Last year, the federal government and the RCMP came to an agreement that saw the RCMP not only get a raise in pay, but also get retroactive payments stemming all the way back to April 2017. Municipalities across Canada have started to raise concerns over the fact the federal government have made it seem some of those costs will fall on them even though they were not a part of the conversations. And that’s a fair comment to make.
Why should municipalities and their taxpayers have to fork over for these retroactive payments when they weren’t even allowed to be at the table when discussions happened? It doesn’t seem like a good way to do business. With the RCMP covering over 150 communities across the country, the costs are going to be spread all across the country, but the bill looks to be fairly large. While the final tally has yet to be finalized, it’s estimated to be in or around the millions for each community — that will be a major source of frustration for everyone. It’s also a problem that no one knows exactly how much they’ll be on the hook for. The new rates begin on April 1, 2022, but the lack of communication is unideal. The Federation of Canadian Municipalities are also fighting for the federal government to pay the bill, but so far it sure doesn’t sound like anyone knows what’s going to happen come April.

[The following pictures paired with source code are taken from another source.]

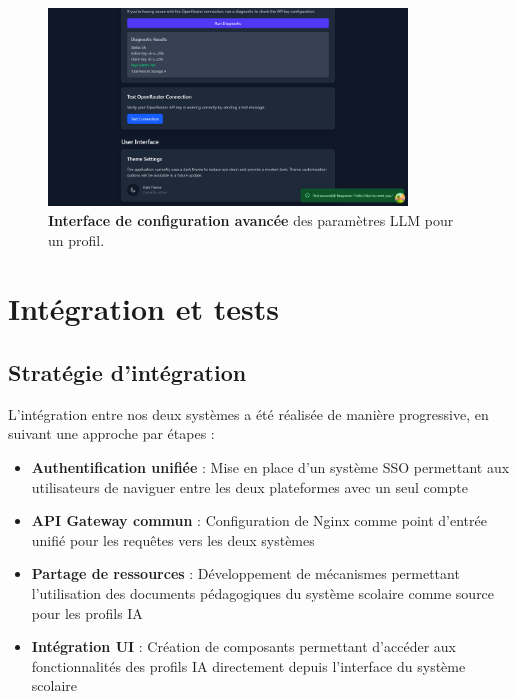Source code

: \begin{figure}[H]
  \centering
  \includegraphics[width=0.85\textwidth,keepaspectratio]{pfe-pics/ai-profile-creation/Screenshot 2025-06-09 at 23-20-13 Vite React TS.png}
  \caption{\textbf{Interface de configuration avancée} des paramètres LLM pour un profil.}
  \label{fig:llm_config}
\end{figure}

\section{Intégration et tests}

\subsection{Stratégie d'intégration}

L'intégration entre nos deux systèmes a été réalisée de manière progressive, en suivant une approche par étapes :

\begin{itemize}
  \item \textbf{Authentification unifiée} : Mise en place d'un système SSO permettant aux utilisateurs de naviguer entre les deux plateformes avec un seul compte
  
  \item \textbf{API Gateway commun} : Configuration de Nginx comme point d'entrée unifié pour les requêtes vers les deux systèmes
  
  \item \textbf{Partage de ressources} : Développement de mécanismes permettant l'utilisation des documents pédagogiques du système scolaire comme source pour les profils IA
  
  \item \textbf{Intégration UI} : Création de composants permettant d'accéder aux fonctionnalités des profils IA directement depuis l'interface du système scolaire
\end{itemize}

In terms of how the paying of RCMP officers happens, municipalities with populations of less than 15,000 people pay 70 per cent of the cost for RCMP services, with the feds picking up the other 30 per cent. On the other end, municipalities with more than 15,000 pay 90 per cent, the feds with the remaining 10 per cent. While many municipalities have expressed no issue with the raise officers will be getting, retroactive pay continues to be the biggest concern.

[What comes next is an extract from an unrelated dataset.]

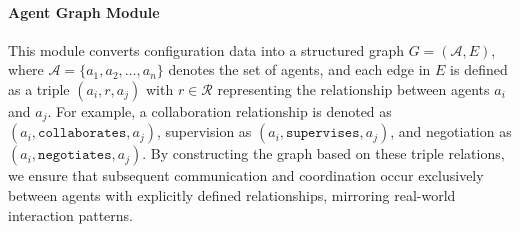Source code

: 
\paragraph{Agent Graph Module}
This module converts configuration data into a structured graph \(G = (\mathcal{A}, E)\), where \(\mathcal{A} = \{a_1, a_2, \dots, a_n\}\) denotes the set of agents, and each edge in \(E\) is defined as a triple \((a_i, r, a_j)\) with \(r \in \mathcal{R}\) representing the relationship between agents \(a_i\) and \(a_j\). For example, a collaboration relationship is denoted as \((a_i, \texttt{collaborates}, a_j)\), supervision as \((a_i, \texttt{supervises}, a_j)\), and negotiation as \((a_i, \texttt{negotiates}, a_j)\). By constructing the graph based on these triple relations, we ensure that subsequent communication and coordination occur exclusively between agents with explicitly defined relationships, mirroring real-world interaction patterns.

No matter how you look at it, retroactive pay is going to be an issue for taxpayers. While we feel the federal government should pick up the tab for this considering they were the ones at the table, it sure feels like it will fall back on Canadian municipalities and their taxpayers. This will result in a one-time tax increase on those municipalities who utilize the RCMP and it could be anywhere between a two or six per cent increase.
Before these costs are passed down, we sincerely hope the federal government sits down with municipalities for a discussion because it certainly seems like their minds were made up well in advance and they were fine with passing the costs down. Let’s hope the federal government listens to the concerns that will be coming their way about these payments before making a final decision.